Mira Calix Skimskitta
(Warp)The new Mira Calix album is a melding of the organic and the electronic, wherein insect signals and tonal codas mix with wood blocks and sparse acoustic guitar. Ghosts of children's voices float through naïve, tentative piano chimes on I May Be Over There (But My Heart is Over Here). Poussoo's gentle refrain drifts gently down like dust in sunlight, while Simple (Almost Mix) sounds like baby cameras conversing. Beatific tone poems such as Do I Ever? and Two Seasons are interspersed with schizophrenic hymns (Woody) and beatific, slanted takes on the transcendent (You Open Always). Voices flicker into view a la Boards of Canada and Aphex Twin for use as organic instrumentation (Distracted2, Hiccup).
The songs appear like memories, half-remembered feelings floating to the surface from the haze of the past before dissolving into the air. They pick up interference and waves of static hum, they seem like conductors for some kind of universal transmitter, with vaguely familiar atmospheres and implacable echoes of the natural and mechanised world (like those of Matmos) drifting into view and disappearing softly before they can be grasped at and firmly held. Boards of Canada may have set the pace for this kind of innocent, regressive ambience, but while Mira Calix's music similarly feels at once otherworldly and human, her voice remains entirely her own, never overtly displaying influences or re-treading worn pathways.

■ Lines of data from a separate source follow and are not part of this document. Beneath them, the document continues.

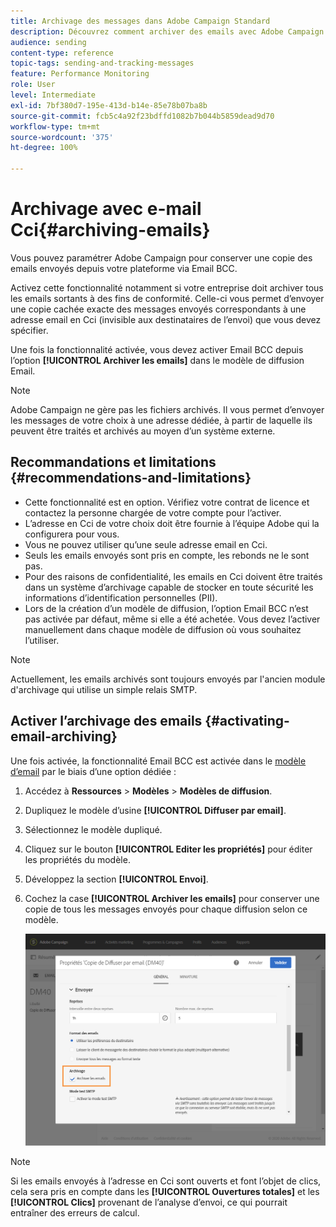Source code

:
 ```yaml
---
title: Archivage des messages dans Adobe Campaign Standard
description: Découvrez comment archiver des emails avec Adobe Campaign Standard à l’aide d’une adresse email en Cci.
audience: sending
content-type: reference
topic-tags: sending-and-tracking-messages
feature: Performance Monitoring
role: User
level: Intermediate
exl-id: 7bf380d7-195e-413d-b14e-85e78b07ba8b
source-git-commit: fcb5c4a92f23bdffd1082b7b044b5859dead9d70
workflow-type: tm+mt
source-wordcount: '375'
ht-degree: 100%

---
```


# Archivage avec e-mail Cci{#archiving-emails}

Vous pouvez paramétrer Adobe Campaign pour conserver une copie des emails envoyés depuis votre plateforme via Email BCC.

Activez cette fonctionnalité notamment si votre entreprise doit archiver tous les emails sortants à des fins de conformité. Celle-ci vous permet d’envoyer une copie cachée exacte des messages envoyés correspondants à une adresse email en Cci (invisible aux destinataires de l’envoi) que vous devez spécifier.

Une fois la fonctionnalité activée, vous devez activer Email BCC depuis l’option **[!UICONTROL Archiver les emails]** dans le modèle de diffusion Email.

>[!NOTE]
>
>Adobe Campaign ne gère pas les fichiers archivés. Il vous permet d’envoyer les messages de votre choix à une adresse dédiée, à partir de laquelle ils peuvent être traités et archivés au moyen d’un système externe.

## Recommandations et limitations  {#recommendations-and-limitations}

* Cette fonctionnalité est en option. Vérifiez votre contrat de licence et contactez la personne chargée de votre compte pour l’activer.
* L’adresse en Cci de votre choix doit être fournie à l’équipe Adobe qui la configurera pour vous.
* Vous ne pouvez utiliser qu’une seule adresse email en Cci.
* Seuls les emails envoyés sont pris en compte, les rebonds ne le sont pas.
* Pour des raisons de confidentialité, les emails en Cci doivent être traités dans un système d’archivage capable de stocker en toute sécurité les informations d’identification personnelles (PII).
* Lors de la création d’un modèle de diffusion, l’option Email BCC n’est pas activée par défaut, même si elle a été achetée. Vous devez l’activer manuellement dans chaque modèle de diffusion où vous souhaitez l’utiliser.

>[!NOTE]
>
>Actuellement, les emails archivés sont toujours envoyés par l&#39;ancien module d&#39;archivage qui utilise un simple relais SMTP.

## Activer l’archivage des emails  {#activating-email-archiving}

Une fois activée, la fonctionnalité Email BCC est activée dans le [modèle d’email](../../start/using/marketing-activity-templates.md) par le biais d’une option dédiée :

1. Accédez à **Ressources** > **Modèles** > **Modèles de diffusion**.
1. Dupliquez le modèle d’usine **[!UICONTROL Diffuser par email]**.
1. Sélectionnez le modèle dupliqué.
1. Cliquez sur le bouton **[!UICONTROL Editer les propriétés]** pour éditer les propriétés du modèle.
1. Développez la section **[!UICONTROL Envoi]**.
1. Cochez la case **[!UICONTROL Archiver les emails]** pour conserver une copie de tous les messages envoyés pour chaque diffusion selon ce modèle.

   ![](assets/email_archiving.png)

>[!NOTE]
>
>Si les emails envoyés à l’adresse en Cci sont ouverts et font l’objet de clics, cela sera pris en compte dans les **[!UICONTROL Ouvertures totales]** et les **[!UICONTROL Clics]** provenant de l’analyse d’envoi, ce qui pourrait entraîner des erreurs de calcul.
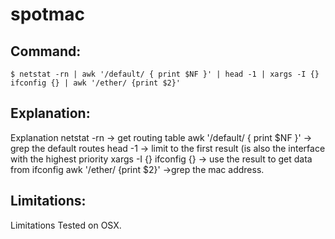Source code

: # spotmac

## Command:
```
$ netstat -rn | awk '/default/ { print $NF }' | head -1 | xargs -I {}  ifconfig {} | awk '/ether/ {print $2}'
```

## Explanation:
Explanation
netstat -rn -> get routing table
awk '/default/ { print $NF }' -> grep the default routes 
head -1 -> limit to the first result (is also the interface with the highest priority 
xargs -I {}  ifconfig {}  -> use the result to get data from ifconfig
awk '/ether/ {print $2}' ->grep the mac address.

## Limitations:
Limitations
Tested on OSX.

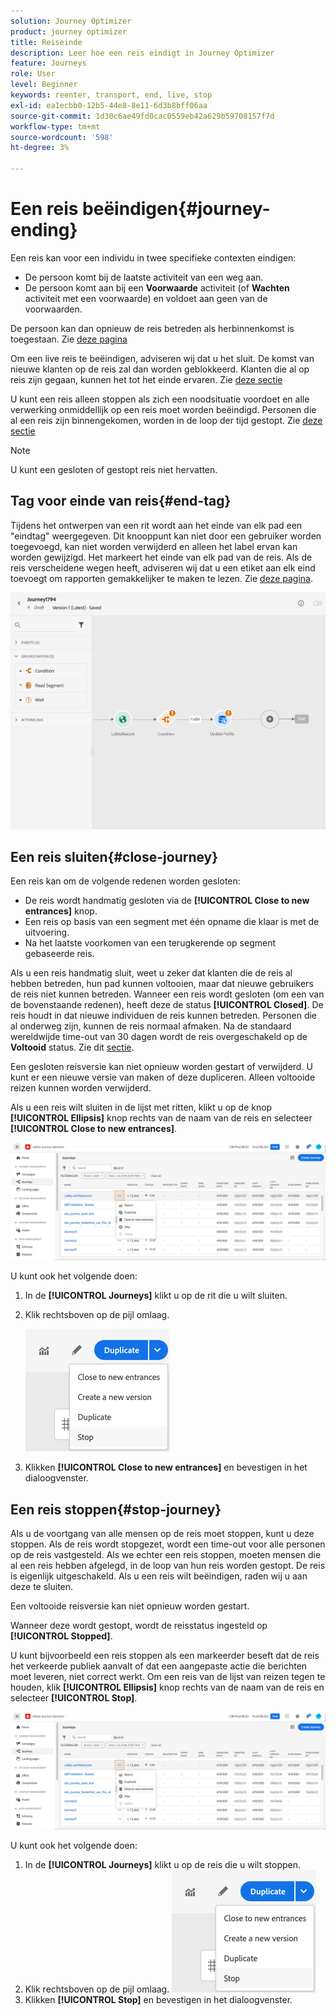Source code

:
 ```yaml
---
solution: Journey Optimizer
product: journey optimizer
title: Reiseinde
description: Leer hoe een reis eindigt in Journey Optimizer
feature: Journeys
role: User
level: Beginner
keywords: reenter, transport, end, live, stop
exl-id: ea1ecbb0-12b5-44e8-8e11-6d3b8bff06aa
source-git-commit: 1d30c6ae49fd0cac0559eb42a629b59708157f7d
workflow-type: tm+mt
source-wordcount: '598'
ht-degree: 3%

---
```


# Een reis beëindigen{#journey-ending}

Een reis kan voor een individu in twee specifieke contexten eindigen:

* De persoon komt bij de laatste activiteit van een weg aan.
* De persoon komt aan bij een **Voorwaarde** activiteit (of **Wachten** activiteit met een voorwaarde) en voldoet aan geen van de voorwaarden.

De persoon kan dan opnieuw de reis betreden als herbinnenkomst is toegestaan. Zie [deze pagina](../building-journeys/journey-gs.md#change-properties)

Om een live reis te beëindigen, adviseren wij dat u het sluit. De komst van nieuwe klanten op de reis zal dan worden geblokkeerd. Klanten die al op reis zijn gegaan, kunnen het tot het einde ervaren. Zie [deze sectie](../building-journeys/journey.md#close-journey)

U kunt een reis alleen stoppen als zich een noodsituatie voordoet en alle verwerking onmiddellijk op een reis moet worden beëindigd. Personen die al een reis zijn binnengekomen, worden in de loop der tijd gestopt. Zie [deze sectie](../building-journeys/journey.md#stop-journey)

>[!NOTE]
>
>U kunt een gesloten of gestopt reis niet hervatten.

## Tag voor einde van reis{#end-tag}

Tijdens het ontwerpen van een rit wordt aan het einde van elk pad een &quot;eindtag&quot; weergegeven. Dit knooppunt kan niet door een gebruiker worden toegevoegd, kan niet worden verwijderd en alleen het label ervan kan worden gewijzigd. Het markeert het einde van elk pad van de reis. Als de reis verscheidene wegen heeft, adviseren wij dat u een etiket aan elk eind toevoegt om rapporten gemakkelijker te maken te lezen. Zie [deze pagina](../reports/live-report.md).

![](assets/journey-end.png)

<!--

### End activity{#journey-end-activity}

The **[!UICONTROL End]** activity allows you to mark the end of each path of the journey. It is not mandatory but recommended for visual clarity. See [this page](../building-journeys/end-activity.md)

![](assets/journey54.png)

-->

## Een reis sluiten{#close-journey}

Een reis kan om de volgende redenen worden gesloten:

* De reis wordt handmatig gesloten via de **[!UICONTROL Close to new entrances]** knop.
* Een reis op basis van een segment met één opname die klaar is met de uitvoering.
* Na het laatste voorkomen van een terugkerende op segment gebaseerde reis.

Als u een reis handmatig sluit, weet u zeker dat klanten die de reis al hebben betreden, hun pad kunnen voltooien, maar dat nieuwe gebruikers de reis niet kunnen betreden. Wanneer een reis wordt gesloten (om een van de bovenstaande redenen), heeft deze de status **[!UICONTROL Closed]**. De reis houdt in dat nieuwe individuen de reis kunnen betreden. Personen die al onderweg zijn, kunnen de reis normaal afmaken. Na de standaard wereldwijde time-out van 30 dagen wordt de reis overgeschakeld op de **Voltooid** status. Zie dit [sectie](../building-journeys/journey-gs.md#global_timeout).

Een gesloten reisversie kan niet opnieuw worden gestart of verwijderd. U kunt er een nieuwe versie van maken of deze dupliceren. Alleen voltooide reizen kunnen worden verwijderd.

Als u een reis wilt sluiten in de lijst met ritten, klikt u op de knop **[!UICONTROL Ellipsis]** knop rechts van de naam van de reis en selecteer **[!UICONTROL Close to new entrances]**.

![](assets/journey-finish-quick-action.png)

U kunt ook het volgende doen:

1. In de **[!UICONTROL Journeys]** klikt u op de rit die u wilt sluiten.
1. Klik rechtsboven op de pijl omlaag.

   ![](assets/finish_drop_down_list.png)

1. Klikken **[!UICONTROL Close to new entrances]** en bevestigen in het dialoogvenster.

## Een reis stoppen{#stop-journey}

Als u de voortgang van alle mensen op de reis moet stoppen, kunt u deze stoppen. Als de reis wordt stopgezet, wordt een time-out voor alle personen op de reis vastgesteld. Als we echter een reis stoppen, moeten mensen die al een reis hebben afgelegd, in de loop van hun reis worden gestopt. De reis is eigenlijk uitgeschakeld. Als u een reis wilt beëindigen, raden wij u aan deze te sluiten.

Een voltooide reisversie kan niet opnieuw worden gestart.

Wanneer deze wordt gestopt, wordt de reisstatus ingesteld op **[!UICONTROL Stopped]**.

U kunt bijvoorbeeld een reis stoppen als een markeerder beseft dat de reis het verkeerde publiek aanvalt of dat een aangepaste actie die berichten moet leveren, niet correct werkt. Om een reis van de lijst van reizen tegen te houden, klik **[!UICONTROL Ellipsis]** knop rechts van de naam van de reis en selecteer **[!UICONTROL Stop]**.

![](assets/journey-finish-quick-action.png)

U kunt ook het volgende doen:

1. In de **[!UICONTROL Journeys]** klikt u op de reis die u wilt stoppen.
1. Klik rechtsboven op de pijl omlaag.
   ![](assets/finish_drop_down_list.png)
1. Klikken **[!UICONTROL Stop]** en bevestigen in het dialoogvenster.
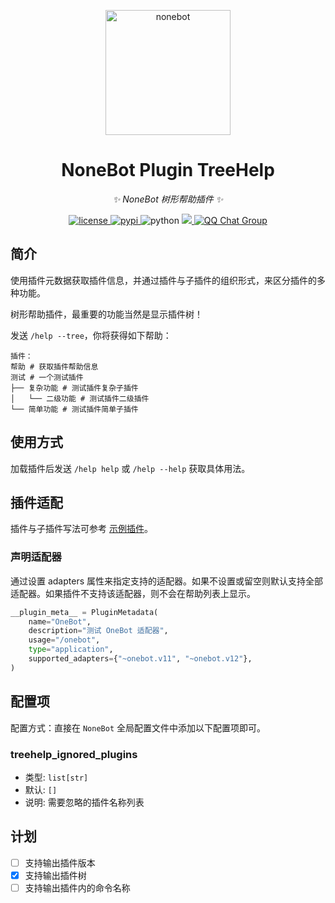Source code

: <!-- markdownlint-disable MD033 MD036 MD041 -->

<p align="center">
  <a href="https://v2.nonebot.dev/"><img src="https://v2.nonebot.dev/logo.png" width="200" height="200" alt="nonebot"></a>
</p>

<div align="center">

# NoneBot Plugin TreeHelp

_✨ NoneBot 树形帮助插件 ✨_

</div>

<p align="center">
  <a href="https://raw.githubusercontent.com/he0119/nonebot-plugin-treehelp/main/LICENSE">
    <img src="https://img.shields.io/github/license/he0119/nonebot-plugin-treehelp.svg" alt="license">
  </a>
  <a href="https://pypi.python.org/pypi/nonebot-plugin-treehelp">
    <img src="https://img.shields.io/pypi/v/nonebot-plugin-treehelp.svg" alt="pypi">
  </a>
  <img src="https://img.shields.io/badge/python-3.8+-blue.svg" alt="python">
  <a href="https://codecov.io/gh/he0119/nonebot-plugin-treehelp">
    <img src="https://codecov.io/gh/he0119/nonebot-plugin-treehelp/branch/main/graph/badge.svg?token=jd5ufc1alv"/>
  </a>
  <a href="https://jq.qq.com/?_wv=1027&k=7zQUpiGp">
    <img src="https://img.shields.io/badge/QQ%E7%BE%A4-730374631-orange?style=flat-square" alt="QQ Chat Group">
  </a>
</p>

## 简介

使用插件元数据获取插件信息，并通过插件与子插件的组织形式，来区分插件的多种功能。

树形帮助插件，最重要的功能当然是显示插件树！

发送 `/help --tree`，你将获得如下帮助：

```text
插件：
帮助 # 获取插件帮助信息
测试 # 一个测试插件
├── 复杂功能 # 测试插件复杂子插件
│   └── 二级功能 # 测试插件二级插件
└── 简单功能 # 测试插件简单子插件
```

## 使用方式

加载插件后发送 `/help help` 或 `/help --help` 获取具体用法。

## 插件适配

插件与子插件写法可参考 [示例插件](./tests/plugins/tree/)。

### 声明适配器

通过设置 adapters 属性来指定支持的适配器。如果不设置或留空则默认支持全部适配器。如果插件不支持该适配器，则不会在帮助列表上显示。

```python
__plugin_meta__ = PluginMetadata(
    name="OneBot",
    description="测试 OneBot 适配器",
    usage="/onebot",
    type="application",
    supported_adapters={"~onebot.v11", "~onebot.v12"},
)
```

## 配置项

配置方式：直接在 `NoneBot` 全局配置文件中添加以下配置项即可。

### treehelp_ignored_plugins

- 类型: `list[str]`
- 默认: `[]`
- 说明: 需要忽略的插件名称列表

## 计划

- [ ] 支持输出插件版本
- [x] 支持输出插件树
- [ ] 支持输出插件内的命令名称
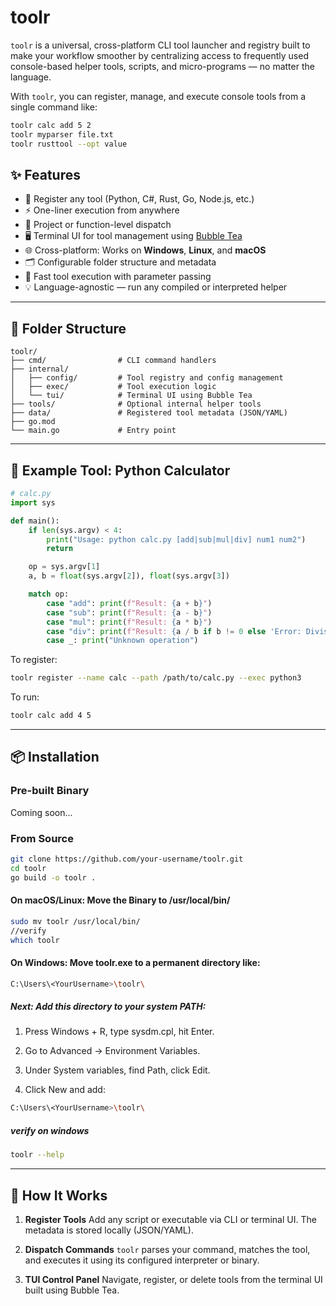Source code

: # toolr

`toolr` is a universal, cross-platform CLI tool launcher and registry built to make your workflow smoother by centralizing access to frequently used console-based helper tools, scripts, and micro-programs — no matter the language.

With `toolr`, you can register, manage, and execute console tools from a single command like:

```bash
toolr calc add 5 2
toolr myparser file.txt
toolr rusttool --opt value
```
## ✨ Features

* 🔧 Register any tool (Python, C#, Rust, Go, Node.js, etc.)
* ⚡ One-liner execution from anywhere
* 🧩 Project or function-level dispatch
* 🖥️ Terminal UI for tool management using [Bubble Tea](https://github.com/charmbracelet/bubbletea)
* 🌐 Cross-platform: Works on **Windows**, **Linux**, and **macOS**
* 🗂️ Configurable folder structure and metadata
* 🚀 Fast tool execution with parameter passing
* 💡 Language-agnostic — run any compiled or interpreted helper

---

## 📁 Folder Structure

```plaintext
toolr/
├── cmd/                # CLI command handlers
├── internal/
│   ├── config/         # Tool registry and config management
│   ├── exec/           # Tool execution logic
│   └── tui/            # Terminal UI using Bubble Tea
├── tools/              # Optional internal helper tools
├── data/               # Registered tool metadata (JSON/YAML)
├── go.mod
└── main.go             # Entry point
```

---

## 🧪 Example Tool: Python Calculator

```python
# calc.py
import sys

def main():
    if len(sys.argv) < 4:
        print("Usage: python calc.py [add|sub|mul|div] num1 num2")
        return

    op = sys.argv[1]
    a, b = float(sys.argv[2]), float(sys.argv[3])

    match op:
        case "add": print(f"Result: {a + b}")
        case "sub": print(f"Result: {a - b}")
        case "mul": print(f"Result: {a * b}")
        case "div": print(f"Result: {a / b if b != 0 else 'Error: Division by zero'}")
        case _: print("Unknown operation")
```

To register:

```bash
toolr register --name calc --path /path/to/calc.py --exec python3
```

To run:

```bash
toolr calc add 4 5
```

---

## 📦 Installation

### Pre-built Binary

Coming soon...

### From Source

```bash
git clone https://github.com/your-username/toolr.git
cd toolr
go build -o toolr .
```
#### On macOS/Linux: Move the Binary to /usr/local/bin/
```bash
sudo mv toolr /usr/local/bin/
//verify
which toolr
```
####  On Windows: Move toolr.exe to a permanent directory like:
```bash
C:\Users\<YourUsername>\toolr\
```
##### Next: Add this directory to your system PATH:

1. Press Windows + R, type sysdm.cpl, hit Enter.

2. Go to Advanced → Environment Variables.

3. Under System variables, find Path, click Edit.

4. Click New and add:
```bash
C:\Users\<YourUsername>\toolr\
```
##### verify on windows
```bash
toolr --help
```
---

## 🧠 How It Works

1. **Register Tools**
   Add any script or executable via CLI or terminal UI. The metadata is stored locally (JSON/YAML).

2. **Dispatch Commands**
   `toolr` parses your command, matches the tool, and executes it using its configured interpreter or binary.

3. **TUI Control Panel**
   Navigate, register, or delete tools from the terminal UI built using Bubble Tea.
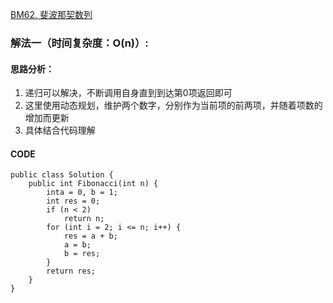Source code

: [BM62. 斐波那契数列](https://www.nowcoder.com/practice/c6c7742f5ba7442aada113136ddea0c3?tpId=295&tags=&title=&difficulty=0&judgeStatus=0&rp=0&sourceUrl=%2Fexam%2Foj)
### 解法一（时间复杂度：O(n)）:
#### 思路分析：
1. 递归可以解决，不断调用自身直到到达第0项返回即可
2. 这里使用动态规划，维护两个数字，分别作为当前项的前两项，并随着项数的增加而更新
3. 具体结合代码理解
#### CODE
```
public class Solution {
    public int Fibonacci(int n) {
        inta = 0, b = 1;
        int res = 0;
        if (n < 2)
            return n;
        for (int i = 2; i <= n; i++) {
            res = a + b;
            a = b;
            b = res;
        }
        return res;
    }
}
```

The structure of many of the tracks is open and ever-changing: songs subtly evolve and drift into new patterns, melodies gently unfurl, the beats never dominate or overwhelm the fragile textures. Everything is mutable; one song merges with another, the landscape evolves, atmospheres rise and fall as you are gently led by its drift. This is an album rather than 20 songs, wherein the whole becomes more than the sum of its parts.
If her first album, One on One, showed an emerging yet not fully formed aesthetic, Skimskitta reveals an artist capable and confident enough to pursue her own agenda; to coax and hypnotise the listener into entering her environment, summoning melodies that walk the line of gentle and tender fragility without becoming melancholic. Everywhere there is a sense of charming the magic from the ether.
Skimskitta exudes the quality that is evident in all great art: it creates the world anew for the listener; it transforms the view from the window; it shows you new ways of seeing; of perceiving. Melodies are spectral and transitory, beats fracture and are displaced without estranging the listener; they are oblique whilst never overwhelming the whole or detracting from its aura. This is an enchanting album of strange beauty for the magic hours; for twilight wanders; for returning home at dawn after 24 sleepless hours; for waking beside your sleeping lover, or for simply stepping back from the world and letting everything wash over you.